Material shown:
»»

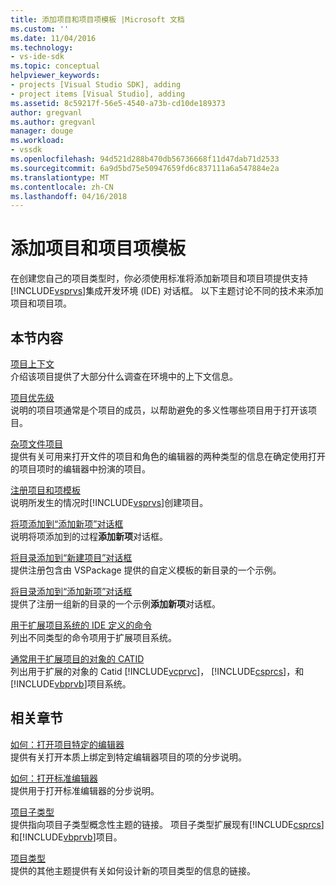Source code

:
 ```yaml
---
title: 添加项目和项目项模板 |Microsoft 文档
ms.custom: ''
ms.date: 11/04/2016
ms.technology:
- vs-ide-sdk
ms.topic: conceptual
helpviewer_keywords:
- projects [Visual Studio SDK], adding
- project items [Visual Studio], adding
ms.assetid: 8c59217f-56e5-4540-a73b-cd10de189373
author: gregvanl
ms.author: gregvanl
manager: douge
ms.workload:
- vssdk
ms.openlocfilehash: 94d521d288b470db56736668f11d47dab71d2533
ms.sourcegitcommit: 6a9d5bd75e50947659fd6c837111a6a547884e2a
ms.translationtype: MT
ms.contentlocale: zh-CN
ms.lasthandoff: 04/16/2018
---
```

# <a name="adding-project-and-project-item-templates"></a>添加项目和项目项模板
在创建您自己的项目类型时，你必须使用标准将添加新项目和项目项提供支持[!INCLUDE[vsprvs](../../code-quality/includes/vsprvs_md.md)]集成开发环境 (IDE) 对话框。 以下主题讨论不同的技术来添加项目和项目项。  
  
## <a name="in-this-section"></a>本节内容  
 [项目上下文](../../extensibility/internals/project-context.md)  
 介绍该项目提供了大部分什么调查在环境中的上下文信息。  
  
 [项目优先级](../../extensibility/internals/project-priority.md)  
 说明的项目项通常是个项目的成员，以帮助避免的多义性哪些项目用于打开该项目。  
  
 [杂项文件项目](../../extensibility/internals/miscellaneous-files-project.md)  
 提供有关可用来打开文件的项目和角色的编辑器的两种类型的信息在确定使用打开的项目项时的编辑器中扮演的项目。  
  
 [注册项目和项模板](../../extensibility/internals/registering-project-and-item-templates.md)  
 说明所发生的情况时[!INCLUDE[vsprvs](../../code-quality/includes/vsprvs_md.md)]创建项目。  
  
 [将项添加到“添加新项”对话框](../../extensibility/internals/adding-items-to-the-add-new-item-dialog-boxes.md)  
 说明将项添加到的过程**添加新项**对话框。  
  
 [将目录添加到“新建项目”对话框](../../extensibility/internals/adding-directories-to-the-new-project-dialog-box.md)  
 提供注册包含由 VSPackage 提供的自定义模板的新目录的一个示例。  
  
 [将目录添加到“添加新项”对话框](../../extensibility/internals/adding-directories-to-the-add-new-item-dialog-box.md)  
 提供了注册一组新的目录的一个示例**添加新项**对话框。  
  
 [用于扩展项目系统的 IDE 定义的命令](../../extensibility/internals/ide-defined-commands-for-extending-project-systems.md)  
 列出不同类型的命令项用于扩展项目系统。  
  
 [通常用于扩展项目的对象的 CATID](../../extensibility/internals/catids-for-objects-that-are-typically-used-to-extend-projects.md)  
 列出用于扩展的对象的 Catid [!INCLUDE[vcprvc](../../code-quality/includes/vcprvc_md.md)]， [!INCLUDE[csprcs](../../data-tools/includes/csprcs_md.md)]，和[!INCLUDE[vbprvb](../../code-quality/includes/vbprvb_md.md)]项目系统。  
  
## <a name="related-sections"></a>相关章节  
 [如何：打开项目特定的编辑器](../../extensibility/how-to-open-project-specific-editors.md)  
 提供有关打开本质上绑定到特定编辑器项目的项的分步说明。  
  
 [如何：打开标准编辑器](../../extensibility/how-to-open-standard-editors.md)  
 提供用于打开标准编辑器的分步说明。  
  
 [项目子类型](../../extensibility/internals/project-subtypes.md)  
 提供指向项目子类型概念性主题的链接。 项目子类型扩展现有[!INCLUDE[csprcs](../../data-tools/includes/csprcs_md.md)]和[!INCLUDE[vbprvb](../../code-quality/includes/vbprvb_md.md)]项目。  
  
 [项目类型](../../extensibility/internals/project-types.md)  
 提供的其他主题提供有关如何设计新的项目类型的信息的链接。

««

Task to carry out:
Strip the images and reproduce the remaining records precisely.

Task output:
Source code

:
 ```yaml
---
title: 添加项目和项目项模板 |Microsoft 文档
ms.custom: ''
ms.date: 11/04/2016
ms.technology:
- vs-ide-sdk
ms.topic: conceptual
helpviewer_keywords:
- projects [Visual Studio SDK], adding
- project items [Visual Studio], adding
ms.assetid: 8c59217f-56e5-4540-a73b-cd10de189373
author: gregvanl
ms.author: gregvanl
manager: douge
ms.workload:
- vssdk
ms.openlocfilehash: 94d521d288b470db56736668f11d47dab71d2533
ms.sourcegitcommit: 6a9d5bd75e50947659fd6c837111a6a547884e2a
ms.translationtype: MT
ms.contentlocale: zh-CN
ms.lasthandoff: 04/16/2018
---
```

# <a name="adding-project-and-project-item-templates"></a>添加项目和项目项模板
在创建您自己的项目类型时，你必须使用标准将添加新项目和项目项提供支持[!INCLUDE[vsprvs](../../code-quality/includes/vsprvs_md.md)]集成开发环境 (IDE) 对话框。 以下主题讨论不同的技术来添加项目和项目项。  
  
## <a name="in-this-section"></a>本节内容  
 [项目上下文](../../extensibility/internals/project-context.md)  
 介绍该项目提供了大部分什么调查在环境中的上下文信息。  
  
 [项目优先级](../../extensibility/internals/project-priority.md)  
 说明的项目项通常是个项目的成员，以帮助避免的多义性哪些项目用于打开该项目。  
  
 [杂项文件项目](../../extensibility/internals/miscellaneous-files-project.md)  
 提供有关可用来打开文件的项目和角色的编辑器的两种类型的信息在确定使用打开的项目项时的编辑器中扮演的项目。  
  
 [注册项目和项模板](../../extensibility/internals/registering-project-and-item-templates.md)  
 说明所发生的情况时[!INCLUDE[vsprvs](../../code-quality/includes/vsprvs_md.md)]创建项目。  
  
 [将项添加到“添加新项”对话框](../../extensibility/internals/adding-items-to-the-add-new-item-dialog-boxes.md)  
 说明将项添加到的过程**添加新项**对话框。  
  
 [将目录添加到“新建项目”对话框](../../extensibility/internals/adding-directories-to-the-new-project-dialog-box.md)  
 提供注册包含由 VSPackage 提供的自定义模板的新目录的一个示例。  
  
 [将目录添加到“添加新项”对话框](../../extensibility/internals/adding-directories-to-the-add-new-item-dialog-box.md)  
 提供了注册一组新的目录的一个示例**添加新项**对话框。  
  
 [用于扩展项目系统的 IDE 定义的命令](../../extensibility/internals/ide-defined-commands-for-extending-project-systems.md)  
 列出不同类型的命令项用于扩展项目系统。  
  
 [通常用于扩展项目的对象的 CATID](../../extensibility/internals/catids-for-objects-that-are-typically-used-to-extend-projects.md)  
 列出用于扩展的对象的 Catid [!INCLUDE[vcprvc](../../code-quality/includes/vcprvc_md.md)]， [!INCLUDE[csprcs](../../data-tools/includes/csprcs_md.md)]，和[!INCLUDE[vbprvb](../../code-quality/includes/vbprvb_md.md)]项目系统。  
  
## <a name="related-sections"></a>相关章节  
 [如何：打开项目特定的编辑器](../../extensibility/how-to-open-project-specific-editors.md)  
 提供有关打开本质上绑定到特定编辑器项目的项的分步说明。  
  
 [如何：打开标准编辑器](../../extensibility/how-to-open-standard-editors.md)  
 提供用于打开标准编辑器的分步说明。  
  
 [项目子类型](../../extensibility/internals/project-subtypes.md)  
 提供指向项目子类型概念性主题的链接。 项目子类型扩展现有[!INCLUDE[csprcs](../../data-tools/includes/csprcs_md.md)]和[!INCLUDE[vbprvb](../../code-quality/includes/vbprvb_md.md)]项目。  
  
 [项目类型](../../extensibility/internals/project-types.md)  
 提供的其他主题提供有关如何设计新的项目类型的信息的链接。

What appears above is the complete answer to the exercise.